John Stokdyk | | Permalink

In addition to summarising these proposals, the IFS Green Budget in February 2011 set out its own objectives for tax reform, and contrasted its ideal with what currently exists:

Taxes on earnings

  • A progressive income tax with a transparent and coherent rate structure
  • A single integrated benefit for those with low income and/or high needs
  • A schedule of effective tax rates that reflects evidence on behavioural responses

Indirect taxes

  • A largely uniform VAT
    – with a small number of targeted exceptions on economic efficiency grounds
    – and with equivalent taxes on financial services and housing
  • No transactions taxes Stamp duties on transactions of property and of securities
  • Additional taxes on alcohol and tobacco*

Environmental taxes

  • Consistent price on carbon emissions
  • Well-targeted tax on road congestion

Taxation of savings and wealth

  • No tax on the normal return to savings
    – with some additional incentive for retirement saving
  • Standard income tax schedule applied to income from all sources after an allowance for the normal rate of return on savings
    – with lower personal tax rates on income from company shares to reflect corporation tax already paid
  • A lifetime wealth transfer tax

Business taxes

  • Single rate of corporation tax with no tax on the normal return on investment
  • Equal treatment of income derived from employment, self-employment, and running a small company
  • No tax on intermediate inputs
    – but land value tax at least for business and agricultural land

*Only in the case of alcohol and tobacco tax did Mirlees/IFS consider that the current UK tax system matched this ideal.

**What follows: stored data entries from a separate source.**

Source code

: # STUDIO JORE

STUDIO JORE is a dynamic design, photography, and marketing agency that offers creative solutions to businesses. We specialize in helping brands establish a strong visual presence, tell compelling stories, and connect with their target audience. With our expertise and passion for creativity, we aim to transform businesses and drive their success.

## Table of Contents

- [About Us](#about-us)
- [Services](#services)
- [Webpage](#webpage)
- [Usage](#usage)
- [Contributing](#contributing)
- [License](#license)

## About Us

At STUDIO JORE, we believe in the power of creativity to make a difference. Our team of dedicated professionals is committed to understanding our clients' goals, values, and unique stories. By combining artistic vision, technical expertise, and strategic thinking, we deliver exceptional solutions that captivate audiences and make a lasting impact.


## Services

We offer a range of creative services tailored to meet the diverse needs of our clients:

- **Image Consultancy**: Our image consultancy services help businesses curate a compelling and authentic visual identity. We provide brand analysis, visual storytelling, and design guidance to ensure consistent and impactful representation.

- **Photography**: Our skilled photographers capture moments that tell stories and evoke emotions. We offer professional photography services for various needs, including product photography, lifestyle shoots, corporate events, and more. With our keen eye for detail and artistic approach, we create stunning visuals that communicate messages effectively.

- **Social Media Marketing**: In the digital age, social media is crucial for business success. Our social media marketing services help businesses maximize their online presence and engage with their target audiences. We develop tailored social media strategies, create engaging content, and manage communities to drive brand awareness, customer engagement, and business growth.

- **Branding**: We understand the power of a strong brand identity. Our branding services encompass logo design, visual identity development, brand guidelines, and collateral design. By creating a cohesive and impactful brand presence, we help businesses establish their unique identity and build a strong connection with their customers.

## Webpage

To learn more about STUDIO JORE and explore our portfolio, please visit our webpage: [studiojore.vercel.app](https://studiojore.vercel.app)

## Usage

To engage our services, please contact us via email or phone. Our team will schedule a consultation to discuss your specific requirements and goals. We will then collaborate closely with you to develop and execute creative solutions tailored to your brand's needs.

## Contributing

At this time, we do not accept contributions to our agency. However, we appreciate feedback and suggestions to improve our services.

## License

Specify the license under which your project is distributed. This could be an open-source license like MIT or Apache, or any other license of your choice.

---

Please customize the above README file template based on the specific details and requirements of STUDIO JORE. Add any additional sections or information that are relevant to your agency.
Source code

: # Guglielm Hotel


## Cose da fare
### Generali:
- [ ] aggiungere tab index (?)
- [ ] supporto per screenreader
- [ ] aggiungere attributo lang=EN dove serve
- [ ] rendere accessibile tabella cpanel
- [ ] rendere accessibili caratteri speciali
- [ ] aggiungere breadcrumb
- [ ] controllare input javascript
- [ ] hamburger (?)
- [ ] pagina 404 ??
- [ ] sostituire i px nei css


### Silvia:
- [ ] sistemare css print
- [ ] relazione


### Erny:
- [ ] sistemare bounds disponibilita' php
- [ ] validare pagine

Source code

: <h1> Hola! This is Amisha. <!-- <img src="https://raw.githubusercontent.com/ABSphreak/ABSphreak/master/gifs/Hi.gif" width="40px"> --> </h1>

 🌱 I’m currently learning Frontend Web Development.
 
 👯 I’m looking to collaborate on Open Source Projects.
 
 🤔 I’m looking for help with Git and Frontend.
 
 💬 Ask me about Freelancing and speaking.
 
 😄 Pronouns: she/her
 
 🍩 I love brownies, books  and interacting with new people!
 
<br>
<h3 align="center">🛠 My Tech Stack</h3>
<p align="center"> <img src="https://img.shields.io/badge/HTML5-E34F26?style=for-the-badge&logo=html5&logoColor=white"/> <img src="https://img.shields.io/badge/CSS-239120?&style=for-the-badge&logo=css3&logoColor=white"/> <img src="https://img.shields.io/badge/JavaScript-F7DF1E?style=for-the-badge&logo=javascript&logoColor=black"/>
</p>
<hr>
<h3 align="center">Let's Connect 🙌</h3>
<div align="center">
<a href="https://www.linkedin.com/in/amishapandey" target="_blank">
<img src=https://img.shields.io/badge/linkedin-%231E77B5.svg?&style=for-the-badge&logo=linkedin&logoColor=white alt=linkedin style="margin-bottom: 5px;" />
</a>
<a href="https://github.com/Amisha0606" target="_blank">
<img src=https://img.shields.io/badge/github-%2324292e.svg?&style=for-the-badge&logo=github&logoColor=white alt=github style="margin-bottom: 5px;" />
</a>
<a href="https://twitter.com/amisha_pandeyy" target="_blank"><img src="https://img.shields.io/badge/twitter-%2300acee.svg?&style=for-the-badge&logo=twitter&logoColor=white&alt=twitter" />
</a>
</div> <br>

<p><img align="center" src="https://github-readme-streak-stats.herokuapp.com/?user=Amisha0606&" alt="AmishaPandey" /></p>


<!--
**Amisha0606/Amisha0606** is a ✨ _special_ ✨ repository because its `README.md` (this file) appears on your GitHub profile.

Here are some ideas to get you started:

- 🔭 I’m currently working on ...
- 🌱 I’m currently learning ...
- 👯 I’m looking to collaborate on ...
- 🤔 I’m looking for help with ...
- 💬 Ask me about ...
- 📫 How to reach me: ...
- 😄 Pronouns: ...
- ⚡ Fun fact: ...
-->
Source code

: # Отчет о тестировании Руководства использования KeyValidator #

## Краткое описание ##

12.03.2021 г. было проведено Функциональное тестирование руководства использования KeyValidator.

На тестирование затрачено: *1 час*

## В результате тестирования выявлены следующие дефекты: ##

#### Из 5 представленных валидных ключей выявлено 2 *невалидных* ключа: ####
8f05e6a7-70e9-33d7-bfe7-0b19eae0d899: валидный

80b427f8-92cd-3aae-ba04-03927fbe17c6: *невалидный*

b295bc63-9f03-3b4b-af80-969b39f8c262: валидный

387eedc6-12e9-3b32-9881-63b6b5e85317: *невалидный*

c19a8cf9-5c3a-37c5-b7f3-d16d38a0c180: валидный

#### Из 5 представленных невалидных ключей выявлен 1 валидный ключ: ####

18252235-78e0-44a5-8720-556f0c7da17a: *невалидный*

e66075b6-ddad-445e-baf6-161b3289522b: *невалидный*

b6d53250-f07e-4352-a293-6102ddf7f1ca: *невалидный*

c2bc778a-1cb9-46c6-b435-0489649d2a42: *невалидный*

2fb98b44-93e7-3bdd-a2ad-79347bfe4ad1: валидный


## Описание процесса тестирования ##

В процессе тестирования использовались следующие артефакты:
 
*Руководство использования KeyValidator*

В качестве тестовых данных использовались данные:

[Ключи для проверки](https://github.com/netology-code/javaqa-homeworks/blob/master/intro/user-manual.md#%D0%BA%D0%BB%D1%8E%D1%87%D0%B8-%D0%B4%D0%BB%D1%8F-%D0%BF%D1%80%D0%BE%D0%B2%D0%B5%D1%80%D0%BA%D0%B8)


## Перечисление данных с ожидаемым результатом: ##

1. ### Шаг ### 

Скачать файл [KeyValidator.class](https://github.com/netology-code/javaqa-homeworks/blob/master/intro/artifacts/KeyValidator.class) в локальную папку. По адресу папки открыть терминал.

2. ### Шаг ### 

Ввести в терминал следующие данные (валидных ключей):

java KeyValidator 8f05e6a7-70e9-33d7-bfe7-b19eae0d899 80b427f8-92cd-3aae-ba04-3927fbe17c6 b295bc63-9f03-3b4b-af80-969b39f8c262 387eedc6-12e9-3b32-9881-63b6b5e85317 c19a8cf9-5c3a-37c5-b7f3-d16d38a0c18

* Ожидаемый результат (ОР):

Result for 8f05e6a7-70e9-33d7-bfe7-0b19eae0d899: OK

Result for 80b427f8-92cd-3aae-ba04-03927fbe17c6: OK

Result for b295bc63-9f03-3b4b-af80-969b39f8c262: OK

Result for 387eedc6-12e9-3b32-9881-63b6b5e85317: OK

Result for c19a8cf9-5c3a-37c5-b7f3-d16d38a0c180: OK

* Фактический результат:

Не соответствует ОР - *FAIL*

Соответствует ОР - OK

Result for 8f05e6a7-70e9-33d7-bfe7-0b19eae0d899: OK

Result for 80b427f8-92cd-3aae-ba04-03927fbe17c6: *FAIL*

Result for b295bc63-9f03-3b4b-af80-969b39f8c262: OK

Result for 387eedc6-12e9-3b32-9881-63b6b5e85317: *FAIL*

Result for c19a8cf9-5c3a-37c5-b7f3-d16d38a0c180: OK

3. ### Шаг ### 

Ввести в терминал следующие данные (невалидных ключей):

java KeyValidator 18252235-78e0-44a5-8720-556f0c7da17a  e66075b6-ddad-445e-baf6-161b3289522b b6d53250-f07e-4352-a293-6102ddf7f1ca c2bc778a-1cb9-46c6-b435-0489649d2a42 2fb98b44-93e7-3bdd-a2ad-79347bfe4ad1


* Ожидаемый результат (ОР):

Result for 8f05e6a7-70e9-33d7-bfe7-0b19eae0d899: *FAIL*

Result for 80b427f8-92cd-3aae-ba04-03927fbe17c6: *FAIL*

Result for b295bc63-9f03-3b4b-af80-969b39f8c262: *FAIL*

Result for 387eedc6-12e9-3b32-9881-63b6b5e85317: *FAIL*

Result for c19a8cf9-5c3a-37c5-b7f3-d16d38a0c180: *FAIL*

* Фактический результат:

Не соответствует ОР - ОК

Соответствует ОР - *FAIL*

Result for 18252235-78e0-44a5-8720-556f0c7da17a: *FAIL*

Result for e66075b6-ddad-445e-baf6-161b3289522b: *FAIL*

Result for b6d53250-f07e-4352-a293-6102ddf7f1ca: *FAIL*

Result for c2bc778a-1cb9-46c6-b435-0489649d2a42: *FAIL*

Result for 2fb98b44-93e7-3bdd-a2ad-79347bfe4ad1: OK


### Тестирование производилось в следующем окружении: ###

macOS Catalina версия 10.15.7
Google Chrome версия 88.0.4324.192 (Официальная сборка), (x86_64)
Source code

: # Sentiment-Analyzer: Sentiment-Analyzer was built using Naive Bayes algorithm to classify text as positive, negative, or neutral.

In its Green Budget submission (Feb 2011), the IFS put foward the follow suggestions:

Systemic tax reforms
The government should make clear where it sees the shape of the tax system in the medium term and the purpose and direction of each of the major taxes. The ways in which HM Treasury and HM Revenue and Customs work together, and the extent of parliamentary scrutiny of tax policy, should be reviewed to improve the quality of tax policymaking.

Patent Box
The proposal to reduce the corporate tax rate on the income derived from patents to 10% from April 2013 will cost over £1bn a year in lost revenue and will only benefit a handful of firms, the IFS argued. The policy is poorly targeted at promoting research, distorts the decision to invest in patentable technologies, and will add unnecessary complexity to the tax system. Much of its cost will be deadweight, accruing to activities that would have occurred in the absence of the policy. The jury is still out on whether the policy is the best way to encourage firms to retain the real activity associated with mobile intellectual property in the UK.

Environmental taxes
We should have a single, visible price of carbon for all parts of the economy in order to reduce carbon dioxide emissions as efficiently as possible. But we remain far from this ideal, and the situation will not be improved by planned changes. The government has set itself a new goal to increase the proportion of tax revenues that come from green taxes. While this is on course to be met, it should not be taken as a good guide to a government’s environmental credentials. A ‘fair fuel stabiliser’ would help stabilise household finances, but official estimates suggest that it would make the public finances more uncertain. It would also be very difficult to implement in practice.